Only the lines from the beginning of the data through the one with "Variational AutoEncoder (VAE)" belong in the answer, each retyped exactly, with pictures left out.

*** Begin section ***

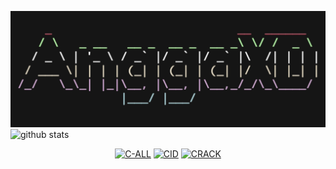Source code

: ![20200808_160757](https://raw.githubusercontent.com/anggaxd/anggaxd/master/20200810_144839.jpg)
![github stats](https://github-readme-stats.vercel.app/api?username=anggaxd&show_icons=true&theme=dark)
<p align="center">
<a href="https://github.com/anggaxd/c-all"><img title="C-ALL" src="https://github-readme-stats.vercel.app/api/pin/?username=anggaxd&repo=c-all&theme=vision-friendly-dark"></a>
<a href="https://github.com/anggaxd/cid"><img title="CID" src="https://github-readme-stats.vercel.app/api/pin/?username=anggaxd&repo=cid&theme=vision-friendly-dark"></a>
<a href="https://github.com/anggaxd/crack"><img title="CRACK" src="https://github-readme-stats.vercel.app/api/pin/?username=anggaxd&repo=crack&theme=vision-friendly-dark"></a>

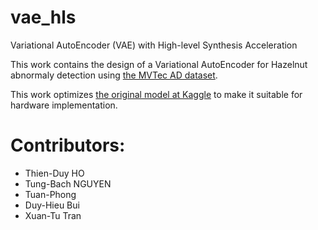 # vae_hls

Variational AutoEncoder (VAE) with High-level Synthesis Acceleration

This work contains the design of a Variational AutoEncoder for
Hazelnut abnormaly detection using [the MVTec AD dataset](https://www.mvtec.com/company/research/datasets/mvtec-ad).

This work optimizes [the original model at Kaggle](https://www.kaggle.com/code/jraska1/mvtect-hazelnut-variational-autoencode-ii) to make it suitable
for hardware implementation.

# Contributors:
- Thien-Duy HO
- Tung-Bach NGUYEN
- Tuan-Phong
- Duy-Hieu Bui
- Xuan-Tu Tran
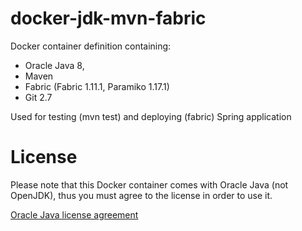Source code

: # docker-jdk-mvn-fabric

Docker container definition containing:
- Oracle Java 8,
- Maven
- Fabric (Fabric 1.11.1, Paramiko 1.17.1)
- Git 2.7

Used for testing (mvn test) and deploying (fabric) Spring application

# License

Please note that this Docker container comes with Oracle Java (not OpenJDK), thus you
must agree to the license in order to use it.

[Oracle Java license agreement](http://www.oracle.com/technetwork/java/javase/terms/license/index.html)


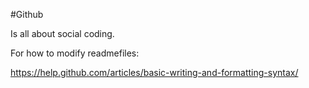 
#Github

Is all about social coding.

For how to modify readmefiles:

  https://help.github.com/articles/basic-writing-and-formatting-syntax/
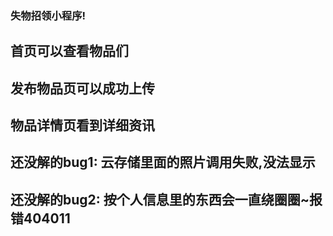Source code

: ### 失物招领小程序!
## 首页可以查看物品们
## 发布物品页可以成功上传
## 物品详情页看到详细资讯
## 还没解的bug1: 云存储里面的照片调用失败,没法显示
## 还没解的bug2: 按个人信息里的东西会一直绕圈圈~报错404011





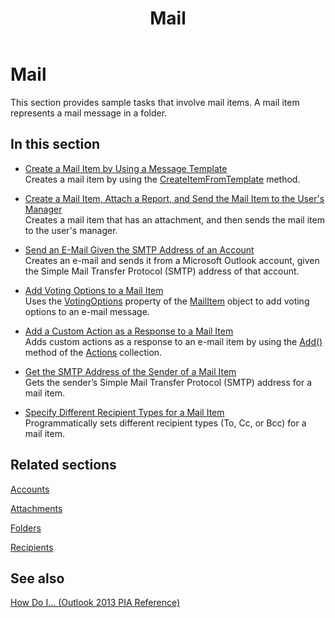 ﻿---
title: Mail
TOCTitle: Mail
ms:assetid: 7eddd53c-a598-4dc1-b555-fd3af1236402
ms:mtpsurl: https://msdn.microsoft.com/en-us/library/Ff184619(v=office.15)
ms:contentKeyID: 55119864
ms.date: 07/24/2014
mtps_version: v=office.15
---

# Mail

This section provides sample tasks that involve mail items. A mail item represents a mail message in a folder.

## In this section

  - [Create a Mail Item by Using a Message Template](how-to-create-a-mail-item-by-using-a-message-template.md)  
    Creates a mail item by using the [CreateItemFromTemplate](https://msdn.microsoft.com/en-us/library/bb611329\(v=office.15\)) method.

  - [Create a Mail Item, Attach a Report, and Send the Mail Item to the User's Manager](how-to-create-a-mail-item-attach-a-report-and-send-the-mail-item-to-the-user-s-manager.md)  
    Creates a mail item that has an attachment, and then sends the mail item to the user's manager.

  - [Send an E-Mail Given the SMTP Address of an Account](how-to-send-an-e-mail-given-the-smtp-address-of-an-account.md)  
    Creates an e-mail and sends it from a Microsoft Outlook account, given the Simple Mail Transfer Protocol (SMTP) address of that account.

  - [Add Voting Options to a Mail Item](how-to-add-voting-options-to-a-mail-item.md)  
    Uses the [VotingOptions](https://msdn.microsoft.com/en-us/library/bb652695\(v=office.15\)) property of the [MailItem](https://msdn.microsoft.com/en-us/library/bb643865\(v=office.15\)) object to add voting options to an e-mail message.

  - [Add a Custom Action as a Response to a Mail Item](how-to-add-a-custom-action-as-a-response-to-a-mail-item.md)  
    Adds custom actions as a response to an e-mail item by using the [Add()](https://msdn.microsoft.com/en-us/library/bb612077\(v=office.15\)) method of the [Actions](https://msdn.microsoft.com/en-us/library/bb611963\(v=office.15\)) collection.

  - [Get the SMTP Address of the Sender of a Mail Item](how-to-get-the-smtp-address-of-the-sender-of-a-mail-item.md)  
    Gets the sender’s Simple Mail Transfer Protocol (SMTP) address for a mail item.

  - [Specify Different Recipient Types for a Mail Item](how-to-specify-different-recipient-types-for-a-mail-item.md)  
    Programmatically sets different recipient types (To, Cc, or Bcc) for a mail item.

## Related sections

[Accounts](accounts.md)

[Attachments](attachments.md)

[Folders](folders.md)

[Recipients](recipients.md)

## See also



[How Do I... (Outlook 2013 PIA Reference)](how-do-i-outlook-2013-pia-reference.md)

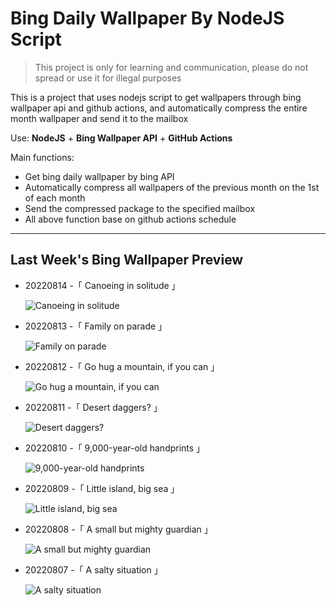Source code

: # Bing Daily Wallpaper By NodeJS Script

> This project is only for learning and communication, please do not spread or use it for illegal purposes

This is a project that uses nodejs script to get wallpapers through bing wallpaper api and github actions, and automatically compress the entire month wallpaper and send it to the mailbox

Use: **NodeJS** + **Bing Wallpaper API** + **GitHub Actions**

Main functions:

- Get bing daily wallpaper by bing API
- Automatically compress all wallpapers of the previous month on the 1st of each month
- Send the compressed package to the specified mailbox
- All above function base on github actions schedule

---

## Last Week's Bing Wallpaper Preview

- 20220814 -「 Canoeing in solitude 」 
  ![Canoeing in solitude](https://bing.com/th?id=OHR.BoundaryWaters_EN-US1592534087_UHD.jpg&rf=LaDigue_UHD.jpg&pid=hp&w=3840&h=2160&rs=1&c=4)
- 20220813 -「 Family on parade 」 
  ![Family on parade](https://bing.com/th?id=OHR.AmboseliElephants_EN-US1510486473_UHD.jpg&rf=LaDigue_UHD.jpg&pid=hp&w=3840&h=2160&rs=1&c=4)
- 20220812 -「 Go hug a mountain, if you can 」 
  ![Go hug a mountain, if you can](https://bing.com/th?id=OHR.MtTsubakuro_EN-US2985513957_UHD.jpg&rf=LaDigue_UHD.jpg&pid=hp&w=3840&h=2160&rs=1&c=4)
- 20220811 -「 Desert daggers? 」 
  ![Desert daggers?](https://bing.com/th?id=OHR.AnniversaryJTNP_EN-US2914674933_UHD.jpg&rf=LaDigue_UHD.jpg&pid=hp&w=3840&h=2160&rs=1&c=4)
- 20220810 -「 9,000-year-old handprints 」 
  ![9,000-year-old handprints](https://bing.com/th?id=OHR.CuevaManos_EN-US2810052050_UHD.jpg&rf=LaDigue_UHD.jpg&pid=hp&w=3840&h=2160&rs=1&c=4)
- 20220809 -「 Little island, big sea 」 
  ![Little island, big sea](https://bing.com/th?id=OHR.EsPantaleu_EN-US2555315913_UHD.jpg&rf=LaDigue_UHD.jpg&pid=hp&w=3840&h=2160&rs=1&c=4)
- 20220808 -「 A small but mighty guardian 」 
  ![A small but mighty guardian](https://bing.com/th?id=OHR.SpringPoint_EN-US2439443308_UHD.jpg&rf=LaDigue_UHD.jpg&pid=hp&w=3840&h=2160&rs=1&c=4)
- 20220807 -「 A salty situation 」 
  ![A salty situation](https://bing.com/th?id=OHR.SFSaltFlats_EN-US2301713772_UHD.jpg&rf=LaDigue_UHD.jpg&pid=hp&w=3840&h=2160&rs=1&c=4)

*** End section ***

Exercise solution -
Source code

: ![20200808_160757](https://raw.githubusercontent.com/anggaxd/anggaxd/master/20200810_144839.jpg)
![github stats](https://github-readme-stats.vercel.app/api?username=anggaxd&show_icons=true&theme=dark)
<p align="center">
<a href="https://github.com/anggaxd/c-all"><img title="C-ALL" src="https://github-readme-stats.vercel.app/api/pin/?username=anggaxd&repo=c-all&theme=vision-friendly-dark"></a>
<a href="https://github.com/anggaxd/cid"><img title="CID" src="https://github-readme-stats.vercel.app/api/pin/?username=anggaxd&repo=cid&theme=vision-friendly-dark"></a>
<a href="https://github.com/anggaxd/crack"><img title="CRACK" src="https://github-readme-stats.vercel.app/api/pin/?username=anggaxd&repo=crack&theme=vision-friendly-dark"></a>

 # vae_hls

Variational AutoEncoder (VAE) with High-level Synthesis Acceleration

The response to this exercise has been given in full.